Edmonton was built for cars. Like many North American cities, Edmonton has enormous roadway infrastructure, and like many winter cities we are struggling to transition to a more diversified transportation system.
In the past decade, our city positively focused on building the LRT and expanding public transit.
Edmonton has spent over $1 billion on LRT since 2004.
Edmonton has spent $3 million on bike lane infrastructure since 2009, which is a small fraction of overall spending on transportation, but is a good start.
Council has also spent approximately $2 billion dollars on road construction and maintenance since 2004. We have moved from renewing one neighbourhood a year to renewing as many as seven or eight.
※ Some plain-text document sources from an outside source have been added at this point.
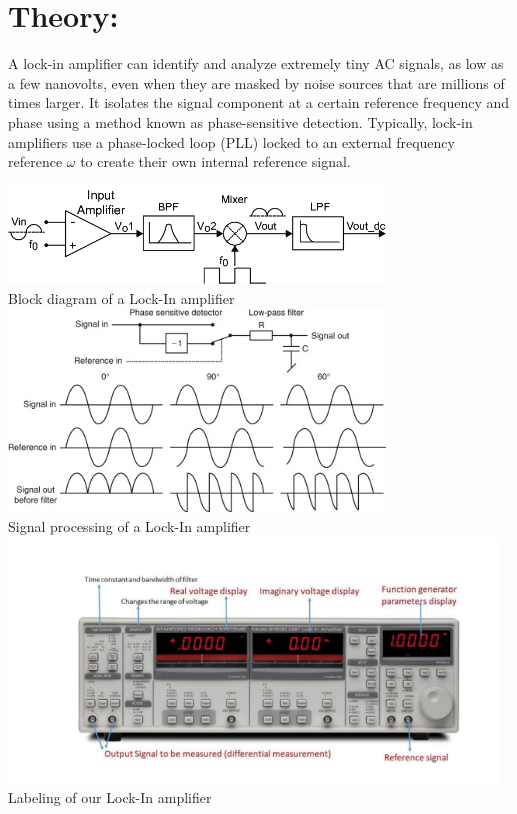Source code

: \documentclass[]{report}[12 pt]
\begin{document}
	\section*{Theory:}
A lock-in amplifier can identify and analyze extremely tiny AC signals, as low as a few nanovolts, even when they are masked by noise sources that are millions of times larger. It isolates the signal component at a certain reference frequency and phase using a method known as phase-sensitive detection.
Typically, lock-in amplifiers use a phase-locked loop (PLL) locked to an external frequency reference $\omega$  to create their own internal reference signal.
\begin{center}
	\includegraphics[width=10cm]{lia1.png}\\
	Block diagram of a Lock-In amplifier\\
	\vspace{1 cm}
		\includegraphics[width=10cm]{lia2.jpg}\\
		Signal processing of a Lock-In amplifier\\
		\includegraphics[width=13cm]{lia3.png}\\
		Labeling of our Lock-In amplifier
\end{center}
\end{document}
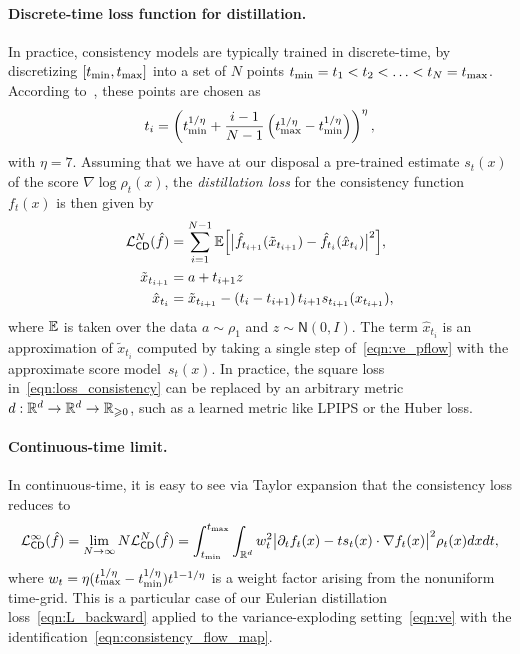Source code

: \paragraph{Discrete-time loss function for distillation.}
In practice, consistency models are typically trained in discrete-time, by discretizing $[\tmin, \tmax]$ into a set of $N$ points $\tmin = t_1 < t_2 < \hdots < t_N = \tmax$.
%
According to~\citet{karras_elucidating_2022}, these points are chosen as
\begin{equation}
	\label{eqn:t_disc}
	t_i = \left(\tmin^{1/\eta} + \frac{i-1}{N-1}\left(\tmax^{1/\eta} - \tmin^{1/\eta}\right)\right)^\eta,
\end{equation}
with $\eta = 7$. Assuming that we have at our disposal a pre-trained estimate $s_t(x)$ of the score $\nabla \log \rho_t(x)$, the \textit{distillation loss} for the consistency function $f_t(x)$ is then given by
\begin{equation}
	\label{eqn:loss_consistency}
	\begin{aligned}
		\calL_{\mathsf{CD}}^N(\hat f) & = \sum_{i=1}^{N-1} \E\Big[\big|\hat f_{t_{i+1}}(\tilde x_{t_{i+1}}) - \hat f_{t_i}(\hat{x}_{t_i})\big|^2\Big], \\
		\tilde x_{t_{i+1}}            & = a + t_{i+1}z                                                                                                 \\
		\hat{x}_{t_i}                 & = \tilde x_{t_{i+1}} - \left(t_{i} - t_{i+1}\right)t_{i+1}s_{t_{i+1}} (x_{t_{i+1}}),
	\end{aligned}
\end{equation}
where  $\E$ is taken over the data $a \sim \rho_1$ and $z \sim \mathsf N(0, I)$.
The term $\hat{x}_{t_i}$ is an approximation of $\tilde x_{t_i}$ computed by taking a single step of~\eqref{eqn:ve_pflow} with the approximate score model~$s_t(x)$. In practice, the square loss in~\eqref{eqn:loss_consistency} can be replaced by an arbitrary metric $d:\R^d\rightarrow\R^d\rightarrow\R_{\geq 0}$, such as a learned metric like LPIPS or the Huber loss.



\paragraph{Continuous-time limit.}
In continuous-time, it is easy to see via Taylor expansion that the consistency loss reduces to
\begin{equation}
	\label{eqn:CD_continuous}
	\calL^\infty_{\mathsf{CD}}(\hat f) = \lim_{N\to\infty} N \calL_{\mathsf{CD}}^N(\hat f) =\int_{\tmin}^{\tmax}\int_{\R^d} w^2_t \big|\partial_t f_t(x) - t s_t(x)\cdot \nabla f_t(x)\big|^2\rho_t(x)dxdt,
\end{equation}
where $w_t = \eta (\tmax^{1/\eta}-\tmin^{1/\eta}) t^{1-1/\eta}$ is a weight factor arising from the nonuniform time-grid.
%
This is a particular case of our Eulerian distillation loss~\eqref{eqn:L_backward} applied to the variance-exploding setting~\eqref{eqn:ve} with the identification~\eqref{eqn:consistency_flow_map}.




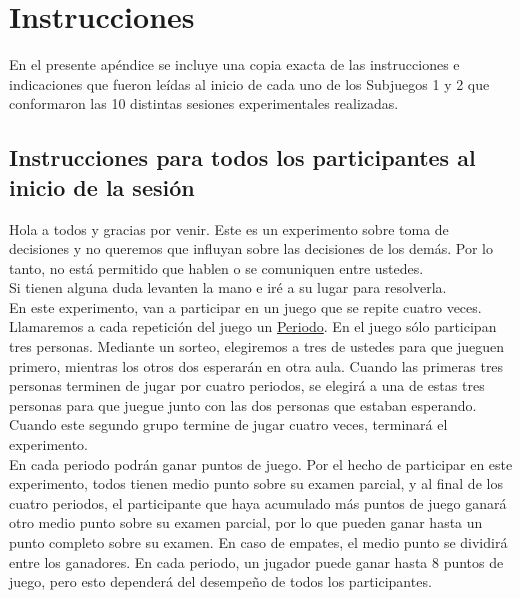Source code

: 
\chapter{Instrucciones} %

\label{App_Inst} %

En el presente apéndice se incluye una copia exacta de las instrucciones e indicaciones que fueron leídas al inicio de cada uno de los Subjuegos 1 y 2 que conformaron las 10 distintas sesiones experimentales realizadas.\\

\section{Instrucciones para todos los participantes al inicio de la sesión}

Hola a todos y gracias por venir. Este es un experimento sobre toma de decisiones y no queremos que influyan sobre las decisiones de los demás. Por lo tanto, no está permitido que hablen o se comuniquen entre ustedes.\\

Si tienen alguna duda levanten la mano e iré a su lugar para resolverla.\\

En este experimento, van a participar en un juego que se repite cuatro veces. Llamaremos a cada repetición del juego un \underline{Periodo}. En el juego sólo participan tres personas. Mediante un sorteo, elegiremos a tres de ustedes para que jueguen primero, mientras los otros dos esperarán en otra aula. Cuando las primeras tres personas terminen de jugar por cuatro periodos, se elegirá a una de estas tres personas para que juegue junto con las dos personas que estaban esperando. Cuando este segundo grupo termine de jugar cuatro veces, terminará el experimento.\\

En cada periodo podrán ganar puntos de juego. Por el hecho de participar en este experimento, todos tienen medio punto sobre su examen parcial, y al final de los cuatro periodos, el participante que haya acumulado más puntos de juego ganará otro medio punto sobre su examen parcial, por lo que pueden ganar hasta un punto completo sobre su examen. En caso de empates, el medio punto se dividirá entre los ganadores. En cada periodo, un jugador puede ganar hasta 8 puntos de juego, pero esto dependerá del desempeño de todos los participantes.\\

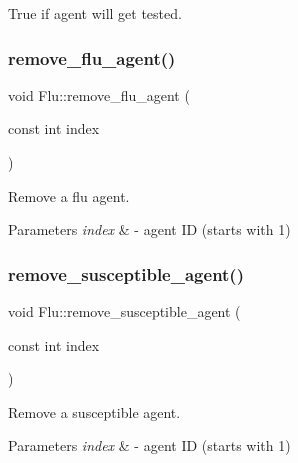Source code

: True if agent will get tested. 

\mbox{\label{classFlu_a0106ecf7ba7e6db8f2b3cd5b5715537f}} 
\subsubsection{\texorpdfstring{remove\+\_\+flu\+\_\+agent()}{remove\_flu\_agent()}}
{\footnotesize\ttfamily void Flu\+::remove\+\_\+flu\+\_\+agent (\begin{DoxyParamCaption}\item[{const int}]{index }\end{DoxyParamCaption})}



Remove a flu agent. 


\begin{DoxyParams}{Parameters}
{\em index} & -\/ agent ID (starts with 1) \\
\hline
\end{DoxyParams}
\mbox{\label{classFlu_ace749e39454ab8afd3fda5de94b9ff98}} 
\subsubsection{\texorpdfstring{remove\+\_\+susceptible\+\_\+agent()}{remove\_susceptible\_agent()}}
{\footnotesize\ttfamily void Flu\+::remove\+\_\+susceptible\+\_\+agent (\begin{DoxyParamCaption}\item[{const int}]{index }\end{DoxyParamCaption})}



Remove a susceptible agent. 


\begin{DoxyParams}{Parameters}
{\em index} & -\/ agent ID (starts with 1) \\
\hline
\end{DoxyParams}
\mbox{\label{classFlu_af4537e15218d60518ccb9de9df2aa69c}} 
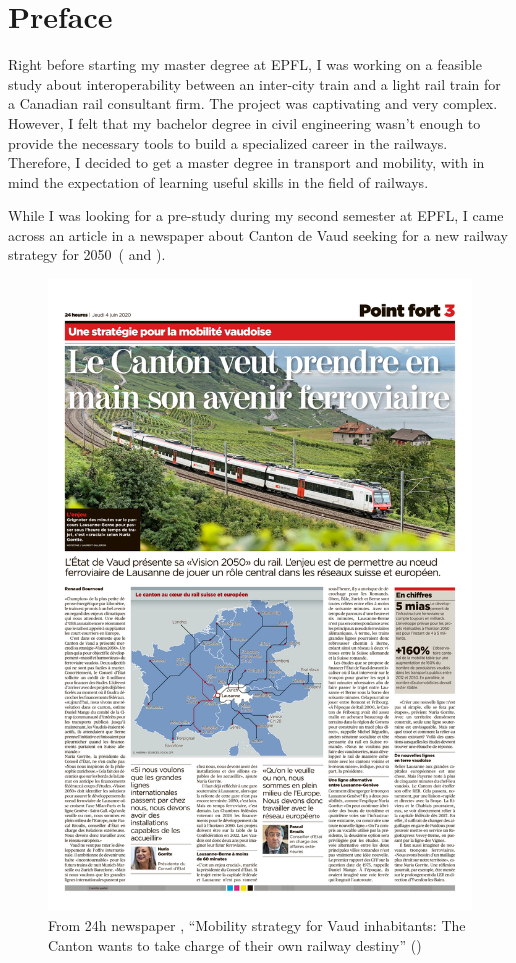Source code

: \documentclass[helv,dvipsnames]{apa7}
\begin{document}
\section{Preface}
Right before starting my master degree at EPFL, I was working on a feasible study about interoperability between an inter-city train and a light rail train for a Canadian rail consultant firm. The project was captivating and very complex. However, I felt that my bachelor degree in civil engineering wasn't enough to provide the necessary tools to build a specialized career in the railways. Therefore, I decided to get a master degree in transport and mobility, with in mind the expectation of learning useful skills in the field of railways.
\par While I was looking for a pre-study during my second semester at EPFL, I came across an article in a newspaper about Canton de Vaud seeking for a new railway strategy for 2050~(\cite{vaud2050} and \cite{tempsvision2050}). 
\begin{figure}[h]
    \centering
    \includegraphics[scale = 0.55]{Figures/24h4.6.20bis_Conclusion.pdf}
    \caption{From 24h newspaper , “Mobility strategy for Vaud inhabitants: The Canton wants to take charge of their own railway destiny” (\cite{24hmobilite})}
    \label{fig:24h_mobility}
\end{figure}
\end{document}
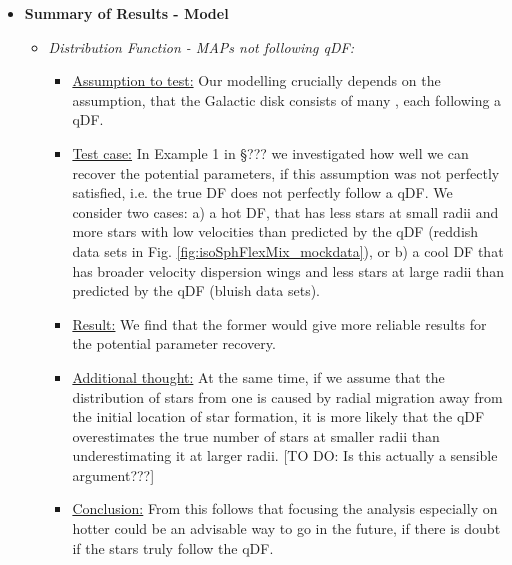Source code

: \begin{itemize}

\item \textbf{Summary of Results - Model}

\begin{itemize}
\item \emph{Distribution Function - MAPs not following qDF:} 
\begin{itemize}
\item \underline{Assumption to test:} Our modelling crucially depends on the assumption, that the Galactic disk consists of many \MAPs, each following a qDF. 
\item \underline{Test case:} In Example 1 in \S ??? we investigated how well we can recover the potential parameters, if this assumption was not perfectly satisfied, i.e. the \MAPs true DF does not perfectly follow a qDF. We consider two cases: a) a hot DF, that has less stars at small radii and more stars with low velocities than predicted by the qDF (reddish data sets in Fig. \ref{fig:isoSphFlexMix_mockdata}), or b) a cool DF that has broader velocity dispersion wings and less stars at large radii than predicted by the qDF (bluish data sets). 
\item \underline{Result:} We find that the former would give more reliable results for the potential parameter recovery.
\item \underline{Additional thought:} At the same time, if we assume that the distribution of stars from one \MAP is caused by radial migration away from the initial location of star formation, it is more likely that the qDF overestimates the true number of stars at smaller radii than underestimating it at larger radii. [TO DO: Is this actually a sensible argument???] 
\item \underline{Conclusion:} From this follows that focusing the analysis especially on hotter \MAPs could be an advisable way to go in the future, if there is doubt if the stars truly follow the qDF.
\end{itemize}


\end{itemize}
\end{itemize}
Even with this investment, Edmonton roads are still in pretty bad shape. We can’t deny it. We just have to drive through Allendale, Grandview or on 23rd avenue. The number one question I’m hearing from voters in Ward 10 is, “are you going to fix these roads?” City Council’s move this year to increase spending on road repair was absolutely necessary.
The longer we wait to seriously address the infrastructure neglect of previous councils over the past few decades, the more expensive it will be for taxpayers.
We have to accelerate our re-investment in fixing Edmonton’s existing roadways now, and we need to fix them in a lasting way that will not require the same potholes on the same roads to be fixed again year after year.
While spending on roadways is necessary today, it’s not a long-term solution. That’s why other areas of transportation are important. Our city is over 600 square kilometres and our population is closing in on a million. We need to truly reach for the best of the best when it comes to non-automobile transportation.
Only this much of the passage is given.